[Extracted entries]

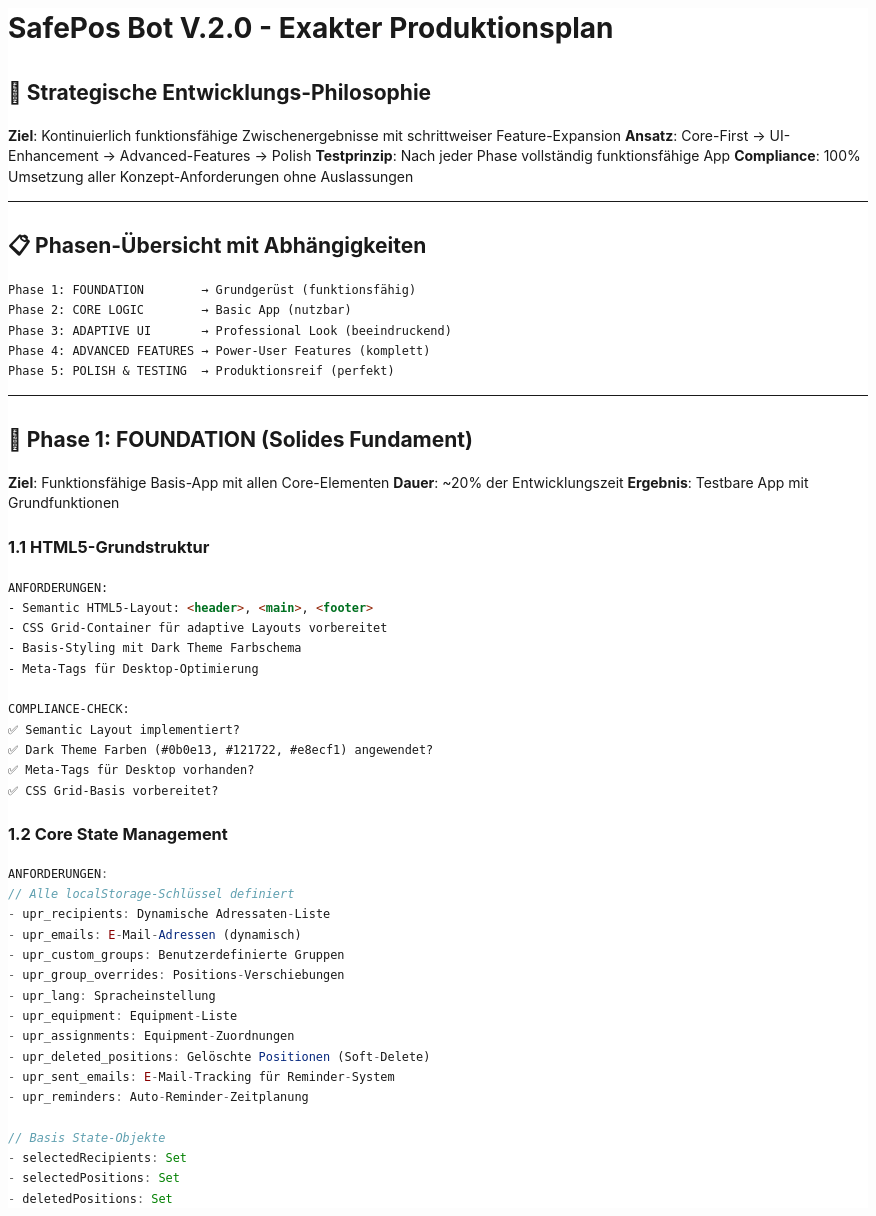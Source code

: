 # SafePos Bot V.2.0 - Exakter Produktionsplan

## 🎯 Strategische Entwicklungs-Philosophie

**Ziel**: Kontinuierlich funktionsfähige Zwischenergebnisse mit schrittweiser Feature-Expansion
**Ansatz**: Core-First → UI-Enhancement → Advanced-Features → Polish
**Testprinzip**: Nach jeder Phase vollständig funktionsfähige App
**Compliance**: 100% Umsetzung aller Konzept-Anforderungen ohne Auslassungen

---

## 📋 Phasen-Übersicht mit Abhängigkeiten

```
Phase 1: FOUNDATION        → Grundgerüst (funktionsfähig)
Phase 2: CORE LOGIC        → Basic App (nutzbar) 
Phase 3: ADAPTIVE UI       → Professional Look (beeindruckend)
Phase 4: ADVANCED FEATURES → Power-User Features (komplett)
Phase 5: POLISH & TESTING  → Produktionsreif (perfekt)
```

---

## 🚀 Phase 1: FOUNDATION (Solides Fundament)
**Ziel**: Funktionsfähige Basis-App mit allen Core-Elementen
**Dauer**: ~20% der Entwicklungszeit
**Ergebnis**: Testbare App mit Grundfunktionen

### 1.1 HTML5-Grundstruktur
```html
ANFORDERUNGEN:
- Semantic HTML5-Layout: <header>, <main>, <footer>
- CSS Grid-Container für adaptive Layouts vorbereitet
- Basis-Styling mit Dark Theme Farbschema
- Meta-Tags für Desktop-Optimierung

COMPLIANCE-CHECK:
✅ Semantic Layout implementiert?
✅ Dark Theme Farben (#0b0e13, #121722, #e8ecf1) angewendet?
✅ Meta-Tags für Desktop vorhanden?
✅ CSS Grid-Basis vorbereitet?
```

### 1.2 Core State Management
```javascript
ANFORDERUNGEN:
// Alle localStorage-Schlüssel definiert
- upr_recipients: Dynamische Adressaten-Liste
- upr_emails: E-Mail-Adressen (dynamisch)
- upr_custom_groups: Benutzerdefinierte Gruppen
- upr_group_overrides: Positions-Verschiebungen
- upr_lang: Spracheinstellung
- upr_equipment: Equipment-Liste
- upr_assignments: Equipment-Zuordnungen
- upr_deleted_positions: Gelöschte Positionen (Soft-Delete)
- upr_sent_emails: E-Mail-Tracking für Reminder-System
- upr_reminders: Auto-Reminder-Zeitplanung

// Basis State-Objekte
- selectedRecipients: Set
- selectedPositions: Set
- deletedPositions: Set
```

[/Extracted entries]

> [About this task]:
For each record, return its text exactly and leave any picture out.

> [Response to the exercise]:
Source code

: # SafePos Bot V.2.0 - Exakter Produktionsplan

## 🎯 Strategische Entwicklungs-Philosophie

**Ziel**: Kontinuierlich funktionsfähige Zwischenergebnisse mit schrittweiser Feature-Expansion
**Ansatz**: Core-First → UI-Enhancement → Advanced-Features → Polish
**Testprinzip**: Nach jeder Phase vollständig funktionsfähige App
**Compliance**: 100% Umsetzung aller Konzept-Anforderungen ohne Auslassungen

---

## 📋 Phasen-Übersicht mit Abhängigkeiten

```
Phase 1: FOUNDATION        → Grundgerüst (funktionsfähig)
Phase 2: CORE LOGIC        → Basic App (nutzbar) 
Phase 3: ADAPTIVE UI       → Professional Look (beeindruckend)
Phase 4: ADVANCED FEATURES → Power-User Features (komplett)
Phase 5: POLISH & TESTING  → Produktionsreif (perfekt)
```

---

## 🚀 Phase 1: FOUNDATION (Solides Fundament)
**Ziel**: Funktionsfähige Basis-App mit allen Core-Elementen
**Dauer**: ~20% der Entwicklungszeit
**Ergebnis**: Testbare App mit Grundfunktionen

### 1.1 HTML5-Grundstruktur
```html
ANFORDERUNGEN:
- Semantic HTML5-Layout: <header>, <main>, <footer>
- CSS Grid-Container für adaptive Layouts vorbereitet
- Basis-Styling mit Dark Theme Farbschema
- Meta-Tags für Desktop-Optimierung

COMPLIANCE-CHECK:
✅ Semantic Layout implementiert?
✅ Dark Theme Farben (#0b0e13, #121722, #e8ecf1) angewendet?
✅ Meta-Tags für Desktop vorhanden?
✅ CSS Grid-Basis vorbereitet?
```

### 1.2 Core State Management
```javascript
ANFORDERUNGEN:
// Alle localStorage-Schlüssel definiert
- upr_recipients: Dynamische Adressaten-Liste
- upr_emails: E-Mail-Adressen (dynamisch)
- upr_custom_groups: Benutzerdefinierte Gruppen
- upr_group_overrides: Positions-Verschiebungen
- upr_lang: Spracheinstellung
- upr_equipment: Equipment-Liste
- upr_assignments: Equipment-Zuordnungen
- upr_deleted_positions: Gelöschte Positionen (Soft-Delete)
- upr_sent_emails: E-Mail-Tracking für Reminder-System
- upr_reminders: Auto-Reminder-Zeitplanung

// Basis State-Objekte
- selectedRecipients: Set
- selectedPositions: Set
- deletedPositions: Set
```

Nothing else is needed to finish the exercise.